- [TRY IT] Please count how many lines of the data include the word "github". Give only that number in reply.

- [RECORDS TO PROCESS]
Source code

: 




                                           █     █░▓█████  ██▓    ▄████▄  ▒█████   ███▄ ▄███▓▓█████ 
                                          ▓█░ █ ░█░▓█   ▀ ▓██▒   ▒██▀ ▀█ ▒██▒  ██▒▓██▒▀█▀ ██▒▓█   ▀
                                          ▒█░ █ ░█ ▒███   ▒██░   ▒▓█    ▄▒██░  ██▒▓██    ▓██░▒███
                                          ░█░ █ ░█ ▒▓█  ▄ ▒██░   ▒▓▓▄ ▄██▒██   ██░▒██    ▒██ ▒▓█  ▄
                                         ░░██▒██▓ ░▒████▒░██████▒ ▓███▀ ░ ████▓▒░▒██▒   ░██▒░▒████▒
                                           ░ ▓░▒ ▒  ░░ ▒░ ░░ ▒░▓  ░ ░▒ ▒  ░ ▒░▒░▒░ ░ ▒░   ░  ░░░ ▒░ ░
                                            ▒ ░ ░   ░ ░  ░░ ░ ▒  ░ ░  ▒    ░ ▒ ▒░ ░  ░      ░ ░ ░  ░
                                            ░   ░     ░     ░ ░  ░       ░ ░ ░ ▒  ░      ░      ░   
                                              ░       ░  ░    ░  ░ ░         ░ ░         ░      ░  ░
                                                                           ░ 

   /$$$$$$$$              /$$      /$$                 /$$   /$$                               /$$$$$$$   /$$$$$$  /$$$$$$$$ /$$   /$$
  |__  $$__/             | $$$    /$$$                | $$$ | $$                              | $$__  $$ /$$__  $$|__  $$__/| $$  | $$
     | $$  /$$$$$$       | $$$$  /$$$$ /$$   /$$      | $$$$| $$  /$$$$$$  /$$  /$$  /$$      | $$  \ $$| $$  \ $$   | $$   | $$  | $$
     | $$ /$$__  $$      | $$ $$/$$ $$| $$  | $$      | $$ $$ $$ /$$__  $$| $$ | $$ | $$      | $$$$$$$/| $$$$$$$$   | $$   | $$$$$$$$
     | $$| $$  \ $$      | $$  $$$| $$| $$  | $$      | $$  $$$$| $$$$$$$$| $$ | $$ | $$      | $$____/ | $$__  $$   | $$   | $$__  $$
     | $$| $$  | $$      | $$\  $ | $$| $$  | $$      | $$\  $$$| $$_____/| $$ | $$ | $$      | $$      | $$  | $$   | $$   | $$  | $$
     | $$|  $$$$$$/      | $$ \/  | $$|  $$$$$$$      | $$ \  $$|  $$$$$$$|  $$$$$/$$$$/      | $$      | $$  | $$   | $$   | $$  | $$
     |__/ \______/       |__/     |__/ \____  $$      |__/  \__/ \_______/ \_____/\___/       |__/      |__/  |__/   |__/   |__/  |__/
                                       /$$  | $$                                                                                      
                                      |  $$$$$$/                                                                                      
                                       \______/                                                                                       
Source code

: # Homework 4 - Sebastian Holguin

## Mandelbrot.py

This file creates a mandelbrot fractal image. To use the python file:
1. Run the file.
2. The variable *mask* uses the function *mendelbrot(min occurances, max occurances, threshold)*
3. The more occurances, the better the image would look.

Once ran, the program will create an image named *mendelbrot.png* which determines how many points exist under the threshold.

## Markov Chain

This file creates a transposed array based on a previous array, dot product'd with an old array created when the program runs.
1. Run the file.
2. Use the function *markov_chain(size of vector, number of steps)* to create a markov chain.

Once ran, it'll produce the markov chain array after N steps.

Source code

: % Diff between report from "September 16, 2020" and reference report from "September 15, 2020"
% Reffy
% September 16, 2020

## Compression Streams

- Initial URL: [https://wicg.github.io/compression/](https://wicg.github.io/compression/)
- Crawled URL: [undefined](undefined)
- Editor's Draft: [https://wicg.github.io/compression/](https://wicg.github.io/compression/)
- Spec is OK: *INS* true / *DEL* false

- [EXERCISE ANSWER] 2